Your instructions — Each line of the records below that holds "when" should be returned.

[[ Supplied material, beginning ]]

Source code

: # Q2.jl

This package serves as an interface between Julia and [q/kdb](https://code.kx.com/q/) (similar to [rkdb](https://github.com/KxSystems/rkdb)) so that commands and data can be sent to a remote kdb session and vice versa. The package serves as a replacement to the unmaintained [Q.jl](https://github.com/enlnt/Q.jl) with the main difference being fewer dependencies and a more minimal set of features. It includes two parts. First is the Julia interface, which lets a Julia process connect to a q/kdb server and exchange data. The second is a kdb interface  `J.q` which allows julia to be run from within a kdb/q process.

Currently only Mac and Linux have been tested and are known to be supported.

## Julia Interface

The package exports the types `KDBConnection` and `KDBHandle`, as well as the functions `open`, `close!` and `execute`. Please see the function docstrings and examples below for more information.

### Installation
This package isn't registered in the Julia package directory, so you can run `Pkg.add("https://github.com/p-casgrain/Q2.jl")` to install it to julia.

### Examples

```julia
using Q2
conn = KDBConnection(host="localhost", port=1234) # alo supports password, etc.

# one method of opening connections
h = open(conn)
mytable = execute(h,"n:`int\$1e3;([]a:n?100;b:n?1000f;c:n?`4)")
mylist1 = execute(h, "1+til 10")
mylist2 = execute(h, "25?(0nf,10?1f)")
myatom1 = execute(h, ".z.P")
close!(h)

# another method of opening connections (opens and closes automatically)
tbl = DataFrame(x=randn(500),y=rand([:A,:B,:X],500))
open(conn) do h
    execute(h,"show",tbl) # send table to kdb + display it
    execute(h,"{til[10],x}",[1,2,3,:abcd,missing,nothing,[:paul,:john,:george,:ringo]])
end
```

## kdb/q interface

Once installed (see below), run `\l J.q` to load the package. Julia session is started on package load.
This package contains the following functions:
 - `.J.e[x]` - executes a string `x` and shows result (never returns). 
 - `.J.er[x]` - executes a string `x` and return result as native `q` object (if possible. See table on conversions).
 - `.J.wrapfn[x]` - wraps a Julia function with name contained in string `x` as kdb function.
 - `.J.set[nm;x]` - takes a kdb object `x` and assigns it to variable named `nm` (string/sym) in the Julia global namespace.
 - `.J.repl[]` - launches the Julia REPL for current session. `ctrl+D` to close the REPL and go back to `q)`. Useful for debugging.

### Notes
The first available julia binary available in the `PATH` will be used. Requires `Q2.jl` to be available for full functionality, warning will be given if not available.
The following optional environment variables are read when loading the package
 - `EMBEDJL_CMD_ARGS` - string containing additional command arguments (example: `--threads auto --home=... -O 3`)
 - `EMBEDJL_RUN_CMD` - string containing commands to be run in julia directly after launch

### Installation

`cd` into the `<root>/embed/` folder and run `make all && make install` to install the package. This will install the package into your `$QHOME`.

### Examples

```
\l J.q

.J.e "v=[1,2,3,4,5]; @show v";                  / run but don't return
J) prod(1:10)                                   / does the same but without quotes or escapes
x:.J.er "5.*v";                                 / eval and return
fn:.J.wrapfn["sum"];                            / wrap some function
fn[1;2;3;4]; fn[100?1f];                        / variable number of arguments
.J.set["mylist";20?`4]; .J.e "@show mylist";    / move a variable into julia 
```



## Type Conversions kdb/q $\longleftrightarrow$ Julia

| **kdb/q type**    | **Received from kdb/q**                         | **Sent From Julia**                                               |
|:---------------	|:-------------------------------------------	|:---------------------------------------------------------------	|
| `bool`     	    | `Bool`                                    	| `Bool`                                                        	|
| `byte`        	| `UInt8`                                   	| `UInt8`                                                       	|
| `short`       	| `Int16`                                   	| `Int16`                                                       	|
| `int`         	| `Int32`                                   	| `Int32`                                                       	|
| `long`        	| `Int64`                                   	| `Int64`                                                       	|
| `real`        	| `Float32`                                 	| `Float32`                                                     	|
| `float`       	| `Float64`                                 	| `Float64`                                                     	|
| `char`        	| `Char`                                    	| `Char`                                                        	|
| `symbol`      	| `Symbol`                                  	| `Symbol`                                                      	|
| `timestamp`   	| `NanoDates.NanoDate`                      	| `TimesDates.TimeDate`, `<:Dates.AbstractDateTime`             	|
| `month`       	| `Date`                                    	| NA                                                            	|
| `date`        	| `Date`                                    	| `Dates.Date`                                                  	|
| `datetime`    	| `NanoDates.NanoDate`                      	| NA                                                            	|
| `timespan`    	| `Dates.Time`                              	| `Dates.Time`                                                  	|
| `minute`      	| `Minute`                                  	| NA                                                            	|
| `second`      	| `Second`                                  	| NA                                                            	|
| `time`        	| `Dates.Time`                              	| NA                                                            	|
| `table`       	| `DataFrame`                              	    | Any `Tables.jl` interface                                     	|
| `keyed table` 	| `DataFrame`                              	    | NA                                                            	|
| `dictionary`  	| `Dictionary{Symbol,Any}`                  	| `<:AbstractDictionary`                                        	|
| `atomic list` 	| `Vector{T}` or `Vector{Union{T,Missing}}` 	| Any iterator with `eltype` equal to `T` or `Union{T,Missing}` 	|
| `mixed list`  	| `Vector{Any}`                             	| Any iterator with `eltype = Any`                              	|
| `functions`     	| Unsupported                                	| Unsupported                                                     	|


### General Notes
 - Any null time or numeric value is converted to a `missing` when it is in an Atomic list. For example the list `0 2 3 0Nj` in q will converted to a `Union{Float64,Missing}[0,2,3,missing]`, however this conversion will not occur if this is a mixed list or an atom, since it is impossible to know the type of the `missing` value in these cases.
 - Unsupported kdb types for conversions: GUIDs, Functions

[[ Supplied material, end ]]

Result of this exercise —
The following optional environment variables are read when loading the package
 - Any null time or numeric value is converted to a `missing` when it is in an Atomic list. For example the list `0 2 3 0Nj` in q will converted to a `Union{Float64,Missing}[0,2,3,missing]`, however this conversion will not occur if this is a mixed list or an atom, since it is impossible to know the type of the `missing` value in these cases.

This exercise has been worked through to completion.